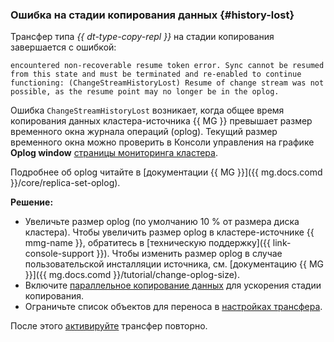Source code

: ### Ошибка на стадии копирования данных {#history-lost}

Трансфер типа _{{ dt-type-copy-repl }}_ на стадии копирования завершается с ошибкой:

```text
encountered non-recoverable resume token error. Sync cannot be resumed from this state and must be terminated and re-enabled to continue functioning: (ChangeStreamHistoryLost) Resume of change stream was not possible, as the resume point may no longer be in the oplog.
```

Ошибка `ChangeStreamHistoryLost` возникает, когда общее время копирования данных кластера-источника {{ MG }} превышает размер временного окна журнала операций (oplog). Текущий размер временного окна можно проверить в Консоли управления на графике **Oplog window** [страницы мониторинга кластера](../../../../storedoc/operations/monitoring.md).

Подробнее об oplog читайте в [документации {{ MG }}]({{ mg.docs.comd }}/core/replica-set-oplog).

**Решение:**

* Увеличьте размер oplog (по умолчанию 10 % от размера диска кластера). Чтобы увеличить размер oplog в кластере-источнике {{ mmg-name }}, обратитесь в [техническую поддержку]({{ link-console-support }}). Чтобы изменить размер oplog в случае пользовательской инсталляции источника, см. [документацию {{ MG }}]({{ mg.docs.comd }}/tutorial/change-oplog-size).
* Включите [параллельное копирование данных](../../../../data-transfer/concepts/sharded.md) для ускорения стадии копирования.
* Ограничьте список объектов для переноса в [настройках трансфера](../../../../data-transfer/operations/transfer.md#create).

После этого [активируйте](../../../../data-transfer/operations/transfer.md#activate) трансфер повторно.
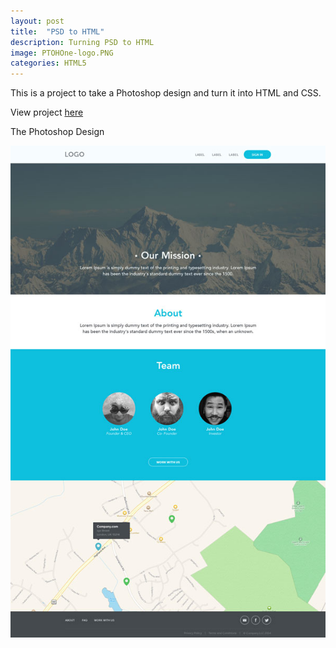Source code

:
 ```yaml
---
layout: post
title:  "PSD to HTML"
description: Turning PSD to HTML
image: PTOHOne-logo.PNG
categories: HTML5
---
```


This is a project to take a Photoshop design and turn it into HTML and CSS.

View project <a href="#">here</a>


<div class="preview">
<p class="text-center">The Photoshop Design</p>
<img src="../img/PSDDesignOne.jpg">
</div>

---

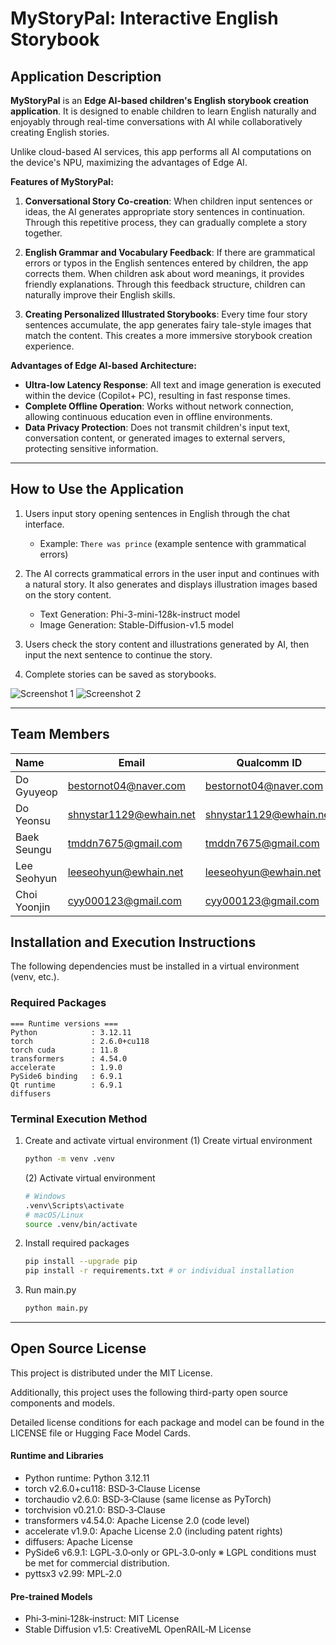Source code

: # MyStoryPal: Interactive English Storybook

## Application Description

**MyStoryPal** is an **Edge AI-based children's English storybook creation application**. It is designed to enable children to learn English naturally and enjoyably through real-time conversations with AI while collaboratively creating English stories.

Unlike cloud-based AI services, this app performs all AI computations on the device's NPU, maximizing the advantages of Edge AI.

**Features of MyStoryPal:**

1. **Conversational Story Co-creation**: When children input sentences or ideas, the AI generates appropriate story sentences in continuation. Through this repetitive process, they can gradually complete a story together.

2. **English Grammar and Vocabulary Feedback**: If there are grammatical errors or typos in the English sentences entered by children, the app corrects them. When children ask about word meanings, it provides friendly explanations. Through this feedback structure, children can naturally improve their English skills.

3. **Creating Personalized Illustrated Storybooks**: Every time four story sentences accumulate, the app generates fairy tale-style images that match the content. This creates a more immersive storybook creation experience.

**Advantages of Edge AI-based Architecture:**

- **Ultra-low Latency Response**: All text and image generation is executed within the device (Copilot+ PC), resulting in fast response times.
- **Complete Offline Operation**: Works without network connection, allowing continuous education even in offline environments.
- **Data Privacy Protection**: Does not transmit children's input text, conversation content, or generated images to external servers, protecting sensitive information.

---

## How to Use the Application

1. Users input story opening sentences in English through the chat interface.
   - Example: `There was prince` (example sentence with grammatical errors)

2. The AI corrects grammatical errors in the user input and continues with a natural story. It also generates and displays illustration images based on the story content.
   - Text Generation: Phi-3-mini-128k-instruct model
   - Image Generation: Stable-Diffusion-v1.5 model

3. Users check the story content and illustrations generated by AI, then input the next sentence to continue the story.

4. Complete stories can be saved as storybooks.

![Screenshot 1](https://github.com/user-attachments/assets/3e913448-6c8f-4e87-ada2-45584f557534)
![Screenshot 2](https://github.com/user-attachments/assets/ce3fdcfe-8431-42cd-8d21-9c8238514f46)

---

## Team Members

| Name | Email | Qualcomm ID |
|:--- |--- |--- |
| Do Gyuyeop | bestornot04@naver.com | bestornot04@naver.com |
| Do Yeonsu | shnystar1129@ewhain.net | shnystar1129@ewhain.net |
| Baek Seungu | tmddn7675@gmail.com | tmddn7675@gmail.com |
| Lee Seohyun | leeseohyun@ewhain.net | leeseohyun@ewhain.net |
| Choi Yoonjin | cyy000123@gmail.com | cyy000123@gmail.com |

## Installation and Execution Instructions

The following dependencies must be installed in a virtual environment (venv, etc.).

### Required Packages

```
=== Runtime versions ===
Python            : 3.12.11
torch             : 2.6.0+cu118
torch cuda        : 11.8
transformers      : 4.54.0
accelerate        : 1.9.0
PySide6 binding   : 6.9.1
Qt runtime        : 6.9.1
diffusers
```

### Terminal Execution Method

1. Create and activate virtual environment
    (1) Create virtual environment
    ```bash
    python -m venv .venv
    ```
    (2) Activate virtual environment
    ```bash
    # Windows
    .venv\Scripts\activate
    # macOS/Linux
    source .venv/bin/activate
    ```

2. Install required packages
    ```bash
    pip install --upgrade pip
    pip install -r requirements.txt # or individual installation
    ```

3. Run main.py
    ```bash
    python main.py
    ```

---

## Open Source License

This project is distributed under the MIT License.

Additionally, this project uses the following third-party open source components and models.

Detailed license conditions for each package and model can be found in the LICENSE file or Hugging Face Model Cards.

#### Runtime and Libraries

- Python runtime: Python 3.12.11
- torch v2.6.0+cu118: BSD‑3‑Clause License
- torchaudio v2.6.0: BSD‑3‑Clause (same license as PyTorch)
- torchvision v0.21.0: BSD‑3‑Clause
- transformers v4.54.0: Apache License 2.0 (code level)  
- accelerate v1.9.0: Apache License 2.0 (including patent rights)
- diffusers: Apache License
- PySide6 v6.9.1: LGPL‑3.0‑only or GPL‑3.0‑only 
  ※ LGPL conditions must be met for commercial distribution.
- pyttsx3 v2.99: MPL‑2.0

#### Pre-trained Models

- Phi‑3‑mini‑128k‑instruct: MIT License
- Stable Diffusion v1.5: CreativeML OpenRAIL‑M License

* * *

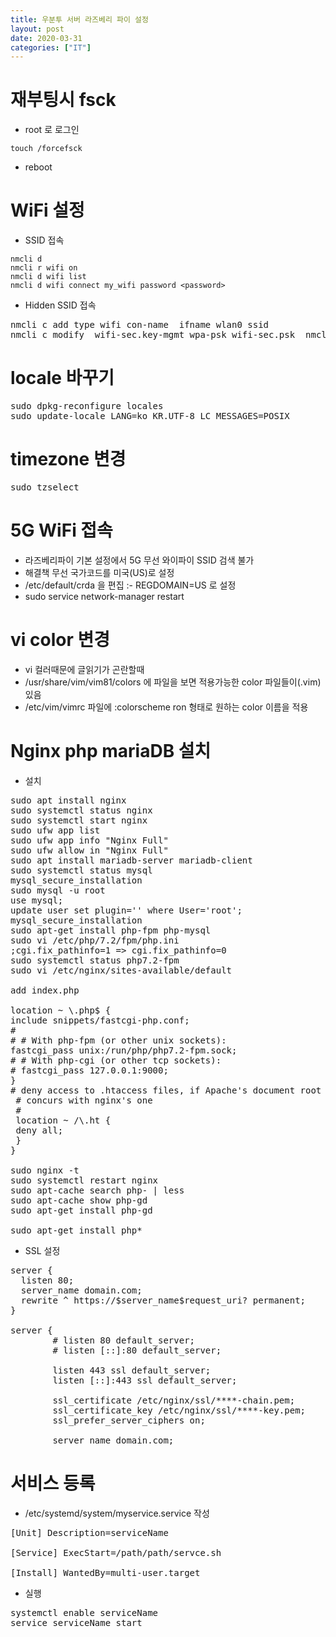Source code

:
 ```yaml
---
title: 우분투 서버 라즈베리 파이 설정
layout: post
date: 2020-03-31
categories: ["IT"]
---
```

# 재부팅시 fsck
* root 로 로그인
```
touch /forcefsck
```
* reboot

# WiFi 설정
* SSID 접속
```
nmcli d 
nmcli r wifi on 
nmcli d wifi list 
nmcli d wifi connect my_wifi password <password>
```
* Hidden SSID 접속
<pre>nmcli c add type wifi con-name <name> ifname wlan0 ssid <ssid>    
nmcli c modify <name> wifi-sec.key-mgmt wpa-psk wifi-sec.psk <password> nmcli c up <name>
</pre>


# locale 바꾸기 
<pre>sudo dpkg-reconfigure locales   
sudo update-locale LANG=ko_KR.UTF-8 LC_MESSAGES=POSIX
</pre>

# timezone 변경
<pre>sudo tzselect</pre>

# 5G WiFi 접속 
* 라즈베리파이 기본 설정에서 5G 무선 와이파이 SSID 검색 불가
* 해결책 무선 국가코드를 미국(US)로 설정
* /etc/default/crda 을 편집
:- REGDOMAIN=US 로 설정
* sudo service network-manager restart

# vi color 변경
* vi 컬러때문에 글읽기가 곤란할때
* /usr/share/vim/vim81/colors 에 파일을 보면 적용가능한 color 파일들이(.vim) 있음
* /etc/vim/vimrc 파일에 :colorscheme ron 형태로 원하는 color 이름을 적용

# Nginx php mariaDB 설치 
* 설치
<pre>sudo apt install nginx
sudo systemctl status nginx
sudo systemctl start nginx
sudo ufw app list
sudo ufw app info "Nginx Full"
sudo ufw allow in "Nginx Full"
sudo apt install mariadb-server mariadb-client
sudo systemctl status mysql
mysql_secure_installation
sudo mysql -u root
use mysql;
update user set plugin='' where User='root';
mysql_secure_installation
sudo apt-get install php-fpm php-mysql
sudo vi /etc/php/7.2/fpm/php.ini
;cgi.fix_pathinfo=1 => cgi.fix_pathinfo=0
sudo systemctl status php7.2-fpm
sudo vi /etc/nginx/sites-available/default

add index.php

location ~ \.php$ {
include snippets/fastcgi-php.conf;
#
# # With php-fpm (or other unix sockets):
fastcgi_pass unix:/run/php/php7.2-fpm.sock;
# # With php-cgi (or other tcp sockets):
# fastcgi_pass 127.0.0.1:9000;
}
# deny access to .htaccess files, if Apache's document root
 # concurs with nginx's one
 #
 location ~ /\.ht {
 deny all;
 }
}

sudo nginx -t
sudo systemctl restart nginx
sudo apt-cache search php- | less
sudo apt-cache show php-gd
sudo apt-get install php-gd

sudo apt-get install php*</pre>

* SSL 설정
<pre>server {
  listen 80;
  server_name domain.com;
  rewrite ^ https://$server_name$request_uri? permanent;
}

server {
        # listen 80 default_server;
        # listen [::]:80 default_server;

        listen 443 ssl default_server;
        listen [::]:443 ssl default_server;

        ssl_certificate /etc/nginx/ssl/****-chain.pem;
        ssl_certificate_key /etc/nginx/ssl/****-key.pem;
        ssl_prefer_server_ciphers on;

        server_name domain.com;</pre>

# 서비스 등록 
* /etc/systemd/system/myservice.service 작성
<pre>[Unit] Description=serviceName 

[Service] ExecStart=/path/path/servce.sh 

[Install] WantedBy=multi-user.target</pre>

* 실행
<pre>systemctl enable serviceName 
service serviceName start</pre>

Task objective: Of all the entries above, retype exactly the lines from the line with "location ~ /\.ht" to the line with "service serviceName start</pre>", both included, and no others.

Exercise output:
 location ~ /\.ht {
 deny all;
 }
}

sudo nginx -t
sudo systemctl restart nginx
sudo apt-cache search php- | less
sudo apt-cache show php-gd
sudo apt-get install php-gd

sudo apt-get install php*</pre>

* SSL 설정
<pre>server {
  listen 80;
  server_name domain.com;
  rewrite ^ https://$server_name$request_uri? permanent;
}

server {
        # listen 80 default_server;
        # listen [::]:80 default_server;

        listen 443 ssl default_server;
        listen [::]:443 ssl default_server;

        ssl_certificate /etc/nginx/ssl/****-chain.pem;
        ssl_certificate_key /etc/nginx/ssl/****-key.pem;
        ssl_prefer_server_ciphers on;

        server_name domain.com;</pre>

# 서비스 등록 
* /etc/systemd/system/myservice.service 작성
<pre>[Unit] Description=serviceName 

[Service] ExecStart=/path/path/servce.sh 

[Install] WantedBy=multi-user.target</pre>

* 실행
<pre>systemctl enable serviceName 
service serviceName start</pre>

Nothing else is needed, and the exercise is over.